A linguist from the University of Houston is proposing a solution to a centuries-old puzzle: What sparked the "nonsense" language in "Gulliver's Travels"?

Irving N. Rothman, a professor of English literature and Jewish studies at UH, says the mystery words are, in fact, variations of Hebrew. His conclusions are published in the summer 2015 edition of Swift Studies, an annual review of scholarship on the work of novelist Jonathan Swift from the Ehrenpreis Center.

In the article, "The 'Hnea Yahoo' of Gulliver's Travels and Jonathan Swift's Hebrew Neologisms," Rothman points out a number of clues he used to reach this conclusion. Swift, he notes, was an Anglican minister who studied Hebrew at Trinity College.

"Gulliver's Travels," published in 1726, is Swift's best-known work, a satire on human nature, politics and the traveler's tales popular at the time. It remains a staple of high school and college literature classes.

Written in the voice of traveler Lemuel Gulliver, the novel reports the unlucky Gulliver's various adventures, including his capture on the shores of the island nation of Lilliput by a race of people just six inches tall.

Immediately upon his capture, Gulliver encounters a puzzling use of language.

"When Gulliver awakens to discover himself tethered to the ground, he finds himself face to face with a six-inch Lilliputian who utters the words 'Hekinah Degul,' " Rothman writes in Swift Studies. "The words are repeated when the Lilliputians observe Gulliver drinking two hogsheads of a liquor resembling Burgundy. When he swallows ... the people shout 'Borach Mivola.' "

In his 1980 annotated version of the book, Isaac Asimov writes that "making sense out of the words and phrases introduced by Swift ... is a waste of time. ... I suspect that Swift simply made up nonsense for the purpose."

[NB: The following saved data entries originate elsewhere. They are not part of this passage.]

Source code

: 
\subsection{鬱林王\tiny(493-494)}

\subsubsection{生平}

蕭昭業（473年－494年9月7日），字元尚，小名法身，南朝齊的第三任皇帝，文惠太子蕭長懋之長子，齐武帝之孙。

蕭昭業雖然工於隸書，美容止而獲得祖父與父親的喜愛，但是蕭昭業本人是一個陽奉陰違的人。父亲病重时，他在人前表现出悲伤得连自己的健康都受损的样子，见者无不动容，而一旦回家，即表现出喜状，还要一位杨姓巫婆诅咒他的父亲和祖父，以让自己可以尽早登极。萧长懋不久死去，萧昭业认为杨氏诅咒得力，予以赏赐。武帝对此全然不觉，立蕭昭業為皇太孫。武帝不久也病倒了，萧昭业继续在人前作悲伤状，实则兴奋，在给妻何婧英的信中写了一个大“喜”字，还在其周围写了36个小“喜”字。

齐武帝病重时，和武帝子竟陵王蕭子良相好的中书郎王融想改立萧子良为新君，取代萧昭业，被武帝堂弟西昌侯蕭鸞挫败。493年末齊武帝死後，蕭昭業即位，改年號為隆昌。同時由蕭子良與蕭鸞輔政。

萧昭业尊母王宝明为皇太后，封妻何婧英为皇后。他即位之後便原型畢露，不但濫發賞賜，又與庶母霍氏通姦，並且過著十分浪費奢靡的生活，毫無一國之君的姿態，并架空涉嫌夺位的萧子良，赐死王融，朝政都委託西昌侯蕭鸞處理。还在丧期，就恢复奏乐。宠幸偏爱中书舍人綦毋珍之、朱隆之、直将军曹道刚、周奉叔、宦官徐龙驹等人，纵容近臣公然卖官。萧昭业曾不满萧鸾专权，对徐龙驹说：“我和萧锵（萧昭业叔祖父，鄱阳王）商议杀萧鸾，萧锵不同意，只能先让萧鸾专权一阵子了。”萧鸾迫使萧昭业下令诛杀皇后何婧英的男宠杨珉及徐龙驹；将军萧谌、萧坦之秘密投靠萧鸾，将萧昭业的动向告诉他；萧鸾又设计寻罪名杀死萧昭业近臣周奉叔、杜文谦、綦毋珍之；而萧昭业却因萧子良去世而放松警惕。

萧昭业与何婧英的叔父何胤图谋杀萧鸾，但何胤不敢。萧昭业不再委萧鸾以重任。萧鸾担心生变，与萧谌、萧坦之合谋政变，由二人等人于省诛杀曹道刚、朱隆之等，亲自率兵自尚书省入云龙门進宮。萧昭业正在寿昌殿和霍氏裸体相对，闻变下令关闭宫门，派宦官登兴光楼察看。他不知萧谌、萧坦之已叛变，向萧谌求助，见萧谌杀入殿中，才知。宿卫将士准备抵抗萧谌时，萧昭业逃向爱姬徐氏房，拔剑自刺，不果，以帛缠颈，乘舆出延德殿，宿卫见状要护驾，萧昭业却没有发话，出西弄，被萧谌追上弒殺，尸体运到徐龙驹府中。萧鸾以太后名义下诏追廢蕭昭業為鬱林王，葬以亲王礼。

Rothman disagrees and offers a lengthy list of examples as evidence of Swift's use of Hebrew.

The first is straightforward: Readers are told the alphabet in the land of the giants - the Brobdingnags - consists of 22 letters. Hebrew relies upon a 22-letter alphabet, compared to the 26 letters of the English alphabet.

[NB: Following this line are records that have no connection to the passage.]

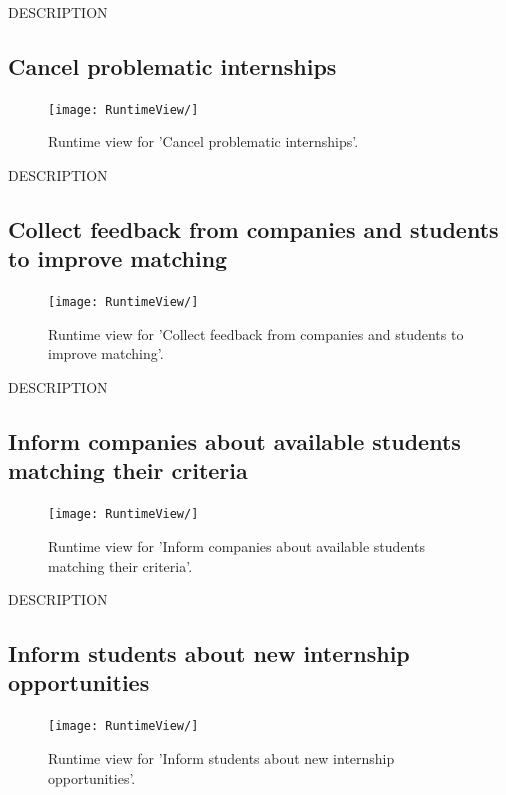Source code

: DESCRIPTION


\subsection{Cancel problematic internships}
\begin{figure}[H]
    \begin{center}
        \texttt{[image: RuntimeView/]}
        \caption{Runtime view for 'Cancel problematic internships'.}
        \label{fig:runtime_modifybadge}%
    \end{center}
\end{figure}

DESCRIPTION


\subsection{Collect feedback from companies and students to improve matching}
\begin{figure}[H]
    \begin{center}
        \texttt{[image: RuntimeView/]}
        \caption{Runtime view for 'Collect feedback from companies and students to improve matching'.}
        \label{fig:runtime_modifybadge}%
    \end{center}
\end{figure}

DESCRIPTION


\subsection{Inform companies about available students matching their criteria}
\begin{figure}[H]
    \begin{center}
        \texttt{[image: RuntimeView/]}
        \caption{Runtime view for 'Inform companies about available students matching their criteria'.}
        \label{fig:runtime_modifybadge}%
    \end{center}
\end{figure}

DESCRIPTION


\subsection{Inform students about new internship opportunities}
\begin{figure}[H]
    \begin{center}
        \texttt{[image: RuntimeView/]}
        \caption{Runtime view for 'Inform students about new internship opportunities'.}
        \label{fig:runtime_modifybadge}%
    \end{center}
\end{figure}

Another example: Rothman said the phrase Borach Mivola, shouted as Gulliver drinks the liquor, can be interpreted with Borach as a variant of the Hebrew Boruch, or blessed. Mivola, if spelled in the Hebrew manner mivolim, means "complete defeat," he said.

"Swift's application of the word Mivolam to Gulliver's drinking of two hogsheads of liquor would have Swift show Gulliver drunk, boisterous among the Lilliputians, and oblivious of his misery," Rothman writes. "Thus Swift engaged in a witty synecdoche or a willful distortion in his satirical use of the Hebrew word."

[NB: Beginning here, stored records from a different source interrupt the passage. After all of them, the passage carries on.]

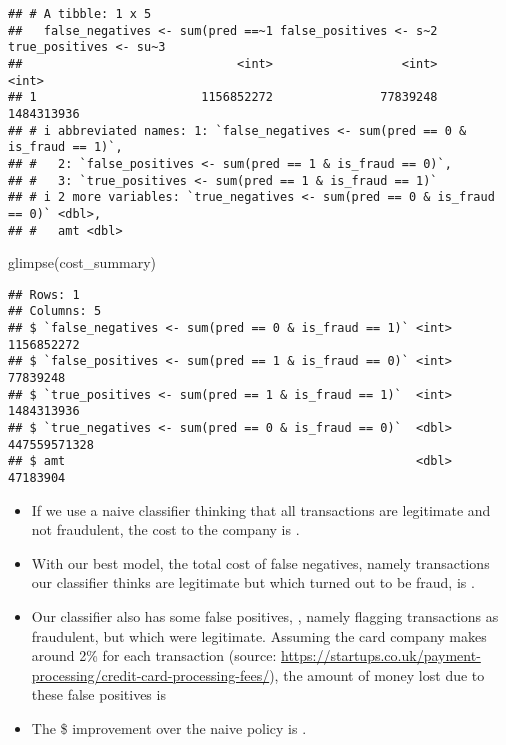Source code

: \documentclass[
]{article}
\newenvironment{Shaded}{\begin{snugshade}}{\end{snugshade}}
\newcommand{\FunctionTok}[1]{\textcolor[rgb]{0.00,0.00,0.00}{#1}}
\newcommand{\NormalTok}[1]{#1}
\begin{document}
\begin{verbatim}
## # A tibble: 1 x 5
##   false_negatives <- sum(pred ==~1 false_positives <- s~2 true_positives <- su~3
##                              <int>                  <int>                  <int>
## 1                       1156852272               77839248             1484313936
## # i abbreviated names: 1: `false_negatives <- sum(pred == 0 & is_fraud == 1)`,
## #   2: `false_positives <- sum(pred == 1 & is_fraud == 0)`,
## #   3: `true_positives <- sum(pred == 1 & is_fraud == 1)`
## # i 2 more variables: `true_negatives <- sum(pred == 0 & is_fraud == 0)` <dbl>,
## #   amt <dbl>
\end{verbatim}

\begin{Shaded}
\begin{Highlighting}[]
\FunctionTok{glimpse}\NormalTok{(cost\_summary)}
\end{Highlighting}
\end{Shaded}

\begin{verbatim}
## Rows: 1
## Columns: 5
## $ `false_negatives <- sum(pred == 0 & is_fraud == 1)` <int> 1156852272
## $ `false_positives <- sum(pred == 1 & is_fraud == 0)` <int> 77839248
## $ `true_positives <- sum(pred == 1 & is_fraud == 1)`  <int> 1484313936
## $ `true_negatives <- sum(pred == 0 & is_fraud == 0)`  <dbl> 447559571328
## $ amt                                                 <dbl> 47183904
\end{verbatim}

\begin{itemize}
\item
  If we use a naive classifier thinking that all transactions are
  legitimate and not fraudulent, the cost to the company is .
\item
  With our best model, the total cost of false negatives, namely
  transactions our classifier thinks are legitimate but which turned out
  to be fraud, is .
\item
  Our classifier also has some false positives, , namely flagging
  transactions as fraudulent, but which were legitimate. Assuming the
  card company makes around 2\% for each transaction (source:
  \url{https://startups.co.uk/payment-processing/credit-card-processing-fees/}),
  the amount of money lost due to these false positives is
\item
  The \$ improvement over the naive policy is .
\end{itemize}
\end{document}
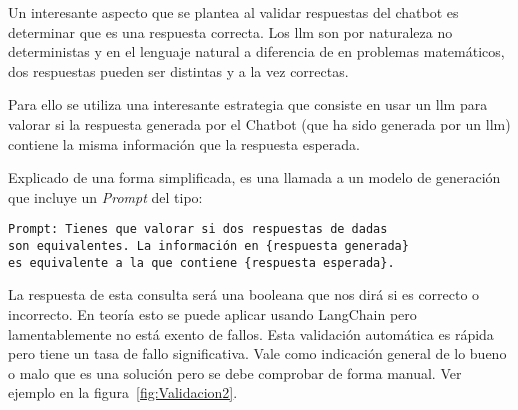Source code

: Un interesante aspecto que se plantea al validar respuestas del chatbot es determinar que es una respuesta correcta. Los \acrshort{llm} son por naturaleza no deterministas y en el lenguaje natural a diferencia de en problemas matemáticos, dos respuestas pueden ser distintas y a la vez correctas. 

Para ello se utiliza una interesante estrategia que consiste en usar un \acrshort{llm} para valorar si la respuesta generada por el Chatbot (que ha sido generada por un \acrshort{llm}) contiene la misma información que la respuesta esperada.

Explicado de una forma simplificada, es una llamada a un modelo de generación que incluye un \textit{Prompt} del tipo:

\begin{verbatim}
Prompt: Tienes que valorar si dos respuestas de dadas 
son equivalentes. La información en {respuesta generada} 
es equivalente a la que contiene {respuesta esperada}.
\end{verbatim}

La respuesta de esta consulta será una booleana que nos dirá si es correcto o incorrecto. En teoría esto se puede aplicar usando LangChain pero lamentablemente no está exento de fallos. Esta validación automática es rápida pero tiene un tasa de fallo significativa. Vale como indicación general de lo bueno o malo que es una solución pero se debe comprobar de forma manual. Ver ejemplo en la figura~\ref{fig:Validacion2}.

Rothman, who predicts Swift's use of Hebrew terminology will become part of the future curriculum for "Gulliver's Travels," said his strongest evidence is his interpretation of the book's use of "yahoo."

"Yahoo" is used to describe the creatures Gulliver encounters in Book IV, a human-like species described as wild and irrational.

"Many scholars in the critical history of the Travels are agreed that 'the most powerful single symbol in all Swift is the Yahoos. (They) represent ... the bestial element in man - the unenlightened, unregenerate, irrational element in human nature,' " Rothman wrote.

He noted earlier interpretations suggesting the word comes from the four-letter holy Hebrew name of god, written YHWH and pronounced Yahweh. Similar interpretations point to another four-letter name, YHVH, or Yahveh. Thus, he said, the four-letter name for God, or tetragrammaton, is used by Swift to designate the "Yahoo."

He described his work as "breaking the code," relying on different sounds, or allophones, of the letter "v," which can be pronounced "v," "oh" or "ooh." For the word "Yahoo," Swift employed the "ooh" version.

That doesn't, however, explain Swift's use of the term to describe the unpleasant creatures.

But according to Rothman, the Yahoos are described as Hnea Yahoo, and he said the word Hnea, if read right-to-left as Hebrew is read, is the word ayn, or not. "Those beasts are the opposite of God and the antithesis of God," he said.

Gulliver, Rothman concludes, "is not in any sense a Yahoo entirely devoid of godlike virtues. Indeed, Gulliver is a human being achieving saving grace, a hope not accorded to the Yahoo."